Ternyata, setelah pos 3, inilah saatnya kami menghadapi jalur yang terkenal dengan sebutan "Bukit Penyesalan" atau "Bukit Penderitaan" atau "Bukit Tanjakan Tanpa Henti" atau apapun itu sebutannya, yang jelas kami menamakannya dengan sebutan "Bukit Pemberi Harapan Palsu". Awal pendakian setelah pos 3 kami langsung disuguhkan dengan tanjakan kemiringan 30-40 derajat dengan durasi 1 sampai 1.5 jam nonstop tanpa bonus tanpa ampun. Setelah tanjakan pemanasan tersebut kami tiba di pos bayangan. Kami berpikir bahwa itu adalah akhir dari "Bukit Penyesalan", ternyata setelah melewati pos bayangan kami langsung disuguhkan kembali dengan tanjakan serupa, menanjak bukit lagi dengan kemiringan 30-40 derajat. Sampai di tengah-tengah terlihatlah di atas sana ada pohon-pohon berbatasan dengan langit yang artinya tanjakan sudah berakhir. Tetapi setelah tiba di pohon tersebut pemandangan di depannya adalah bukit dengan tanjakan kembali. Ohhh...Pemberi Harapan Palsu.

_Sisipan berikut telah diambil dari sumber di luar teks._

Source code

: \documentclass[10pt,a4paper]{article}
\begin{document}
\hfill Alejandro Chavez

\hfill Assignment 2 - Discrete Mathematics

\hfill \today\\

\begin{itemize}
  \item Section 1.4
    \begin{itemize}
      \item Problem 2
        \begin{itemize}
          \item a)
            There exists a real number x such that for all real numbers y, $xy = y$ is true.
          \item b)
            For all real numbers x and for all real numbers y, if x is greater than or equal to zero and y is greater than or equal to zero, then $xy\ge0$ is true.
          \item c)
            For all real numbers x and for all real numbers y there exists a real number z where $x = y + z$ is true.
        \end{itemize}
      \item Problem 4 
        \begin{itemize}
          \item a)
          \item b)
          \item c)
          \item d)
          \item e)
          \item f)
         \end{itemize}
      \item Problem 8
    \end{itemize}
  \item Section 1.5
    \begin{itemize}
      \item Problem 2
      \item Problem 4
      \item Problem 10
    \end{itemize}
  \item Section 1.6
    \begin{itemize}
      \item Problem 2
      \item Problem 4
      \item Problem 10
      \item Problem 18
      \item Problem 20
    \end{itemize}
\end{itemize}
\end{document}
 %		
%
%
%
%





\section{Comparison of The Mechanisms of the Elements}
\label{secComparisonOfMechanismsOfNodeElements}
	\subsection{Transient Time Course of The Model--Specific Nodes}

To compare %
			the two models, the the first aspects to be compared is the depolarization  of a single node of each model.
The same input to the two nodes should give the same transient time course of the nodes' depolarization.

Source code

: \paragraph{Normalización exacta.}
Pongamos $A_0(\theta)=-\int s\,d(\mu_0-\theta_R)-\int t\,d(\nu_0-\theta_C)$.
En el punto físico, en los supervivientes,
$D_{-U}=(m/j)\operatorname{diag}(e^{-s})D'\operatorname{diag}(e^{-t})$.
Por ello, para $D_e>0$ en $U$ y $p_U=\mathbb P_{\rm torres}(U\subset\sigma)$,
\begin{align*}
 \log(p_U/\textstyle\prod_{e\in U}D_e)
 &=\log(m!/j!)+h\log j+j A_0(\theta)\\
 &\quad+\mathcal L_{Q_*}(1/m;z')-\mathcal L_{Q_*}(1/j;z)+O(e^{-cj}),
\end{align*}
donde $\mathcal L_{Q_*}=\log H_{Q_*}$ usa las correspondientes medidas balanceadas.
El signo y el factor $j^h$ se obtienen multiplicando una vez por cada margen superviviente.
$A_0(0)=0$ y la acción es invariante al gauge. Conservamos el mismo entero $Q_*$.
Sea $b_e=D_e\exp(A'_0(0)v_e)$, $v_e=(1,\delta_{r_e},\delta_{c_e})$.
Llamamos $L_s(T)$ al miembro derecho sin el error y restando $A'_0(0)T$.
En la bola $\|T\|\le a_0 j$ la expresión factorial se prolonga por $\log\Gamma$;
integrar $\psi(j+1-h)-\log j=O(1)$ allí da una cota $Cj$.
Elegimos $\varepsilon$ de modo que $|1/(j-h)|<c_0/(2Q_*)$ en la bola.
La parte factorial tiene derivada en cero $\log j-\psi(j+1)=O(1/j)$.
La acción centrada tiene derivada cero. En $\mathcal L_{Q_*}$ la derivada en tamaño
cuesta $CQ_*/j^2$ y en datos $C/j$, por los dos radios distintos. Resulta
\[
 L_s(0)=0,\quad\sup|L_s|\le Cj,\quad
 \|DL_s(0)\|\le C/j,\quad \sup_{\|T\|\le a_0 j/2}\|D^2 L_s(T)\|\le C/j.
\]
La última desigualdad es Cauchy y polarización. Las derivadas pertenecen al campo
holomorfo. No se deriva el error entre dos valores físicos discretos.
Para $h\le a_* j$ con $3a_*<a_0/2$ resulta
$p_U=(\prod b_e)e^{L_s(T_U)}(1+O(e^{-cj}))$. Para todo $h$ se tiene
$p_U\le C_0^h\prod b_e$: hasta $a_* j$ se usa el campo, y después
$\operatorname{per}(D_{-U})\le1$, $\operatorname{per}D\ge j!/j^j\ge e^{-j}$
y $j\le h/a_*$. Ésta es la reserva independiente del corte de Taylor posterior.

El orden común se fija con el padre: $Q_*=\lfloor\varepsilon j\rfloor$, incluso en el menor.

Di pos bayangan itu tim kami bertemu dengan satu orang pendaki asal Semarang. Mas .... namanya dan kami memanggilnya dengan panggilan "Si Mas". Si Mas melakukan pendakian ke Rinjani seorang diri dan berangkat dari Semarang menggunakan transportasi darat alias ngompreng. Salut sama Si Mas ini, seandainya waktu saya tidak terbatas karena pekerjaan pastinya saya juga akan ngompreng ke Pulau Lombok.
Saya sempat bertemu porter dan bertanya, apakah Plawangan masih jauh, jawaban dari porter tersebut adalah "sedikit lagi, 2 tanjakan lagi maka tiba di Plawangan". Semangat memuncak, karena berpikir 2 tanjakan di depan adalah 2 tanjakan singkat. Namun tanjakan tersebut tiada berakhir alias tanjakan yang hampir sama dengan tanjakan sebelumnya, yaitu tanjakan bukit tanpa ampun. Dalam hati saya berkata "1 tanjakan aja gak habis-habis, gimana 2 tanjakan bisa dibilang sedikit lagi?". Ya, saya diberi harapan palsu oleh porter tersebut.

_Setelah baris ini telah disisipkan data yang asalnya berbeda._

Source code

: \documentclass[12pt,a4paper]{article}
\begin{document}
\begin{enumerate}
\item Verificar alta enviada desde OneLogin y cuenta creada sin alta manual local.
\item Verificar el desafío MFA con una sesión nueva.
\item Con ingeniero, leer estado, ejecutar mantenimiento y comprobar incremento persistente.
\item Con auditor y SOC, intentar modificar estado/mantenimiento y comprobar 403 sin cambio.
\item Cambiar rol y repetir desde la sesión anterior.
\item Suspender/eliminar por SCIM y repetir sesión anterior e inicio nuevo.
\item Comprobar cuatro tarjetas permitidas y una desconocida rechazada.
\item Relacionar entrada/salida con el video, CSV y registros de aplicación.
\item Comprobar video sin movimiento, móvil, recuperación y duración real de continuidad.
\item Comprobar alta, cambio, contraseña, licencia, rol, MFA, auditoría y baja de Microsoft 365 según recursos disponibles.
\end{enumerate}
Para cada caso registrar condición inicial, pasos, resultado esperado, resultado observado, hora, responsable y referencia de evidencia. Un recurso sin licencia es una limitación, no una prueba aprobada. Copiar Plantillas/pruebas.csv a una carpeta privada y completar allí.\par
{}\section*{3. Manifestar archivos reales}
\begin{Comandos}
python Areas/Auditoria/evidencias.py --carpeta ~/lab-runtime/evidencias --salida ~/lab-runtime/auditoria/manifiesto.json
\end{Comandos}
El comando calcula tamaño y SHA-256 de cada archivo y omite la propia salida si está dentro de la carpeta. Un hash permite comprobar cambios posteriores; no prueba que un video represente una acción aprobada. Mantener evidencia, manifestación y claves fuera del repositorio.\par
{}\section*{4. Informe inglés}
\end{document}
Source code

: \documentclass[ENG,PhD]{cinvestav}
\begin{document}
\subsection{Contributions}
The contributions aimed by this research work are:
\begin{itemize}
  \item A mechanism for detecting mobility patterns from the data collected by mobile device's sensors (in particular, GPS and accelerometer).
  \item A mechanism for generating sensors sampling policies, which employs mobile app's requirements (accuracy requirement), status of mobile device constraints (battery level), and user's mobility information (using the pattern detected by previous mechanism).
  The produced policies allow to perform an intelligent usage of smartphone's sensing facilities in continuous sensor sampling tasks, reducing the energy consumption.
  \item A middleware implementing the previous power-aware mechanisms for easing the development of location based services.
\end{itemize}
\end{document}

Total waktu yang ditempuh untuk menghabiskan "Bukit Pemberi Harapan Palsu" oleh kami adalah 3.5-4 jam. Sekitar pukul 1.30 siang kami tiba di Plawangan Sembalun. Setelah istirahat sekitar 30 menit, kami masih harus berjalan lagi sekitar 15 menit untuk tiba di Camp Site Plawangan Sembalun. Tiba di Camp Site Plawangan Sembalun kami disambut dengan guyuran hujan sehingga tidak bisa langsung mendirikan tenda. Beruntung sore itu hujan tidak berkepanjangan sehingga kami bisa mendirikan tenda sebelum gelap. Bahkan kami masih bisa mengambil gambar dan menikmati suasana Sunset di Plawangan Sembalun dengan latar danau Segara Anak. Malam itu kami cepat-cepat bergegas untuk tidur mengingat dini hari nanti kami akan melakukan Summit Attack.
Sebelum tidur saya masih menyempatkan untuk evaluasi diri tentang pendakian ini. Betapa sombongnya saya di awal menargetkan hari pertama untuk tiba langsung tiba di Plawangan dan malamnya langsung Summit Attack (pemikiran ini didasarkan pada pendakian saya di Semeru, yang langsung tiba di Kalimati pada hari pertama dan malamnya Summit Attack, ternyata Rinjani benar-benar berbeda). Karena, setelah melakukan pendakian di hari kedua ini, ternyata Rinjani benar-benar diluar dugaan. Disaat ini lah saya memutuskan jika pendakian ini harus molor mengingat panjang & beratnya jalur pendakian Rinjani, maka saya ikhlas tidak menjejakkan kaki di destinasi lain di Pulau Lombok. Positifnya berarti saya harus kembali lagi ke Pulau Lombok dan silaturahmi tatap muka dengan Juli & Mbah.
Pukul 1.45 dini hari, hari ketiga pendakian, kami sudah bangun dari tidur dan bersiap-siap. Tidak lama persiapan yang kami lakukan karena persiapan Summit sudah kami lakukan sebelum tidur tadi. Tepat pukul 2.15 kami mulai Summit Attack.